**YOUR ASSIGNMENT**
Please give back each line below unchanged; none of the pictures should appear.

**Saved data entries**

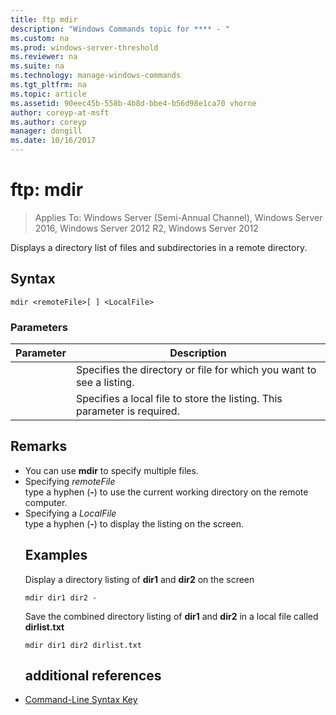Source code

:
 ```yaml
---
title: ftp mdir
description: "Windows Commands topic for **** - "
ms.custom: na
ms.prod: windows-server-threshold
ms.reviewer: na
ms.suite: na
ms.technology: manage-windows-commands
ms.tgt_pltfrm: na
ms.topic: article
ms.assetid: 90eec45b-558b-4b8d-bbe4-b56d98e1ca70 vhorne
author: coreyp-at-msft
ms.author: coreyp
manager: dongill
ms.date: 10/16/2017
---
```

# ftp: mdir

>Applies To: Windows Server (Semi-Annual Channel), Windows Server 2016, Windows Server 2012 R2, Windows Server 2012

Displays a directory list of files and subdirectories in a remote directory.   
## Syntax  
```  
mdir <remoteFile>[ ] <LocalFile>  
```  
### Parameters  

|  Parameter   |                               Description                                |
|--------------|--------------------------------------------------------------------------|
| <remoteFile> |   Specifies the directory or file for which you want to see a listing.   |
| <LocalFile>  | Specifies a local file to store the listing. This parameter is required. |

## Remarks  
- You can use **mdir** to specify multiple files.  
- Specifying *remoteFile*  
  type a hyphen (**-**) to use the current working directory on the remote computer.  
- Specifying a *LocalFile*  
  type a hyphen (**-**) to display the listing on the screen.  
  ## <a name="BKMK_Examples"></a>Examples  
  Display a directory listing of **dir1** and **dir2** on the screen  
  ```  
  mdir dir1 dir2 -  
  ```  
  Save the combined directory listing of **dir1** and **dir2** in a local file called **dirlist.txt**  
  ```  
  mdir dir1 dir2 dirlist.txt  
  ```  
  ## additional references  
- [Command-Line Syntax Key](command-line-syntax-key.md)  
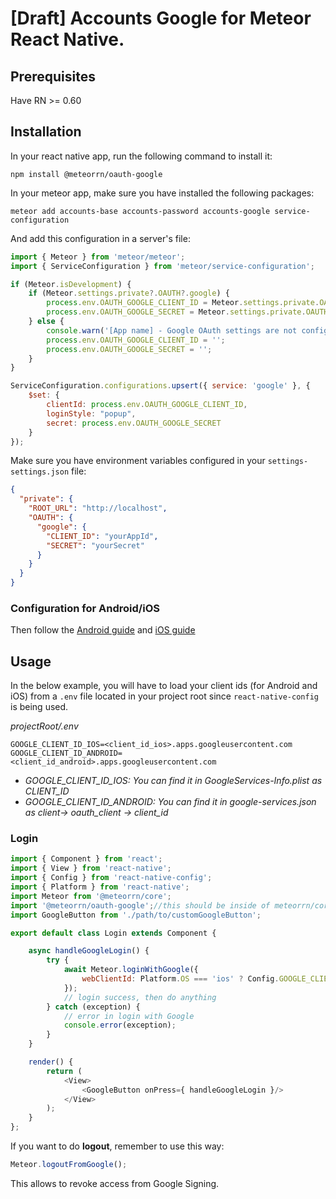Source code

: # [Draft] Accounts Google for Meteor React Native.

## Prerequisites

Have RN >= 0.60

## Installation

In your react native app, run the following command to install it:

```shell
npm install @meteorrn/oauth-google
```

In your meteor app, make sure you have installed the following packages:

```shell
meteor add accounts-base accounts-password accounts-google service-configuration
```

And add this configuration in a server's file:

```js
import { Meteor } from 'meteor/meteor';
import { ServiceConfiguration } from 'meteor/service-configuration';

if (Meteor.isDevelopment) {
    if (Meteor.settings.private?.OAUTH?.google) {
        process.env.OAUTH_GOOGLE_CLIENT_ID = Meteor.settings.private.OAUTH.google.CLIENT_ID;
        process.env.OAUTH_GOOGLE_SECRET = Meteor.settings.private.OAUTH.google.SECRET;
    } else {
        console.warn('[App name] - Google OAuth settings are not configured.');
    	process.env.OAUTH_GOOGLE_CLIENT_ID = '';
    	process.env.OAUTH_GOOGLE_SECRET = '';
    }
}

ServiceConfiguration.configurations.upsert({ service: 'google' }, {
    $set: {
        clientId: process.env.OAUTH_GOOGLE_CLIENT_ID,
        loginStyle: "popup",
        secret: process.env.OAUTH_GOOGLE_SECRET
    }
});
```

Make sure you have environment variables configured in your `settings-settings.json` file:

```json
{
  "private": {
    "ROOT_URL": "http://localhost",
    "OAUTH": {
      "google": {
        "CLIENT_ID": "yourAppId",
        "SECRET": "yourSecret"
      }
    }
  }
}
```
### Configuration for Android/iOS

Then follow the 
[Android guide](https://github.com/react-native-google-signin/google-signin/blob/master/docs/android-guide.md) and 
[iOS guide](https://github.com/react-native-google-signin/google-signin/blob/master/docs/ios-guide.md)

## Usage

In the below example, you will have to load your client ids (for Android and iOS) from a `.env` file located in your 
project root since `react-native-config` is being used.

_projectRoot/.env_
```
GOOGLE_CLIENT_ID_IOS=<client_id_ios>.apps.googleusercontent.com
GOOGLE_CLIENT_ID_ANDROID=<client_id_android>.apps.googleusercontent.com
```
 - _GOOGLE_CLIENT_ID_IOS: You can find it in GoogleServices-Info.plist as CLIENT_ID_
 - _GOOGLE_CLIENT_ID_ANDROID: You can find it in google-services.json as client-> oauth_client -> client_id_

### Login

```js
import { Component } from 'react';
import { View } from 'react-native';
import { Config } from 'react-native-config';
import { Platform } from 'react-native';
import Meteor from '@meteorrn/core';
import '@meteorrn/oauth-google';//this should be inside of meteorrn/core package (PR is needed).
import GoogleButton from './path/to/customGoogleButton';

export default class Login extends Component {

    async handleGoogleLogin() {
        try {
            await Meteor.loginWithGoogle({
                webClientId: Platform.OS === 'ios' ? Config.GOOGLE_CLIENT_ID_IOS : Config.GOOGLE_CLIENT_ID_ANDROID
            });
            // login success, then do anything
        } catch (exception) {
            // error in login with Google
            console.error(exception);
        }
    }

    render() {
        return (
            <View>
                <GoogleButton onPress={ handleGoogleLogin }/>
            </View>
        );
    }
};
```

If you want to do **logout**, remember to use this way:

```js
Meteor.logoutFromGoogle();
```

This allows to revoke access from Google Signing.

**ANSWER AREA**
Source code

:
 ```yaml
---
title: ftp mdir
description: "Windows Commands topic for **** - "
ms.custom: na
ms.prod: windows-server-threshold
ms.reviewer: na
ms.suite: na
ms.technology: manage-windows-commands
ms.tgt_pltfrm: na
ms.topic: article
ms.assetid: 90eec45b-558b-4b8d-bbe4-b56d98e1ca70 vhorne
author: coreyp-at-msft
ms.author: coreyp
manager: dongill
ms.date: 10/16/2017
---
```

# ftp: mdir

>Applies To: Windows Server (Semi-Annual Channel), Windows Server 2016, Windows Server 2012 R2, Windows Server 2012

Displays a directory list of files and subdirectories in a remote directory.   
## Syntax  
```  
mdir <remoteFile>[ ] <LocalFile>  
```  
### Parameters  

|  Parameter   |                               Description                                |
|--------------|--------------------------------------------------------------------------|
| <remoteFile> |   Specifies the directory or file for which you want to see a listing.   |
| <LocalFile>  | Specifies a local file to store the listing. This parameter is required. |

## Remarks  
- You can use **mdir** to specify multiple files.  
- Specifying *remoteFile*  
  type a hyphen (**-**) to use the current working directory on the remote computer.  
- Specifying a *LocalFile*  
  type a hyphen (**-**) to display the listing on the screen.  
  ## <a name="BKMK_Examples"></a>Examples  
  Display a directory listing of **dir1** and **dir2** on the screen  
  ```  
  mdir dir1 dir2 -  
  ```  
  Save the combined directory listing of **dir1** and **dir2** in a local file called **dirlist.txt**  
  ```  
  mdir dir1 dir2 dirlist.txt  
  ```  
  ## additional references  
- [Command-Line Syntax Key](command-line-syntax-key.md)  
Source code

: # [Draft] Accounts Google for Meteor React Native.

## Prerequisites

Have RN >= 0.60

## Installation

In your react native app, run the following command to install it:

```shell
npm install @meteorrn/oauth-google
```

In your meteor app, make sure you have installed the following packages:

```shell
meteor add accounts-base accounts-password accounts-google service-configuration
```

And add this configuration in a server's file:

```js
import { Meteor } from 'meteor/meteor';
import { ServiceConfiguration } from 'meteor/service-configuration';

if (Meteor.isDevelopment) {
    if (Meteor.settings.private?.OAUTH?.google) {
        process.env.OAUTH_GOOGLE_CLIENT_ID = Meteor.settings.private.OAUTH.google.CLIENT_ID;
        process.env.OAUTH_GOOGLE_SECRET = Meteor.settings.private.OAUTH.google.SECRET;
    } else {
        console.warn('[App name] - Google OAuth settings are not configured.');
    	process.env.OAUTH_GOOGLE_CLIENT_ID = '';
    	process.env.OAUTH_GOOGLE_SECRET = '';
    }
}

ServiceConfiguration.configurations.upsert({ service: 'google' }, {
    $set: {
        clientId: process.env.OAUTH_GOOGLE_CLIENT_ID,
        loginStyle: "popup",
        secret: process.env.OAUTH_GOOGLE_SECRET
    }
});
```

Make sure you have environment variables configured in your `settings-settings.json` file:

```json
{
  "private": {
    "ROOT_URL": "http://localhost",
    "OAUTH": {
      "google": {
        "CLIENT_ID": "yourAppId",
        "SECRET": "yourSecret"
      }
    }
  }
}
```
### Configuration for Android/iOS

Then follow the 
[Android guide](https://github.com/react-native-google-signin/google-signin/blob/master/docs/android-guide.md) and 
[iOS guide](https://github.com/react-native-google-signin/google-signin/blob/master/docs/ios-guide.md)

## Usage

In the below example, you will have to load your client ids (for Android and iOS) from a `.env` file located in your 
project root since `react-native-config` is being used.

_projectRoot/.env_
```
GOOGLE_CLIENT_ID_IOS=<client_id_ios>.apps.googleusercontent.com
GOOGLE_CLIENT_ID_ANDROID=<client_id_android>.apps.googleusercontent.com
```
 - _GOOGLE_CLIENT_ID_IOS: You can find it in GoogleServices-Info.plist as CLIENT_ID_
 - _GOOGLE_CLIENT_ID_ANDROID: You can find it in google-services.json as client-> oauth_client -> client_id_

### Login

```js
import { Component } from 'react';
import { View } from 'react-native';
import { Config } from 'react-native-config';
import { Platform } from 'react-native';
import Meteor from '@meteorrn/core';
import '@meteorrn/oauth-google';//this should be inside of meteorrn/core package (PR is needed).
import GoogleButton from './path/to/customGoogleButton';

export default class Login extends Component {

    async handleGoogleLogin() {
        try {
            await Meteor.loginWithGoogle({
                webClientId: Platform.OS === 'ios' ? Config.GOOGLE_CLIENT_ID_IOS : Config.GOOGLE_CLIENT_ID_ANDROID
            });
            // login success, then do anything
        } catch (exception) {
            // error in login with Google
            console.error(exception);
        }
    }

    render() {
        return (
            <View>
                <GoogleButton onPress={ handleGoogleLogin }/>
            </View>
        );
    }
};
```

If you want to do **logout**, remember to use this way:

```js
Meteor.logoutFromGoogle();
```

This allows to revoke access from Google Signing.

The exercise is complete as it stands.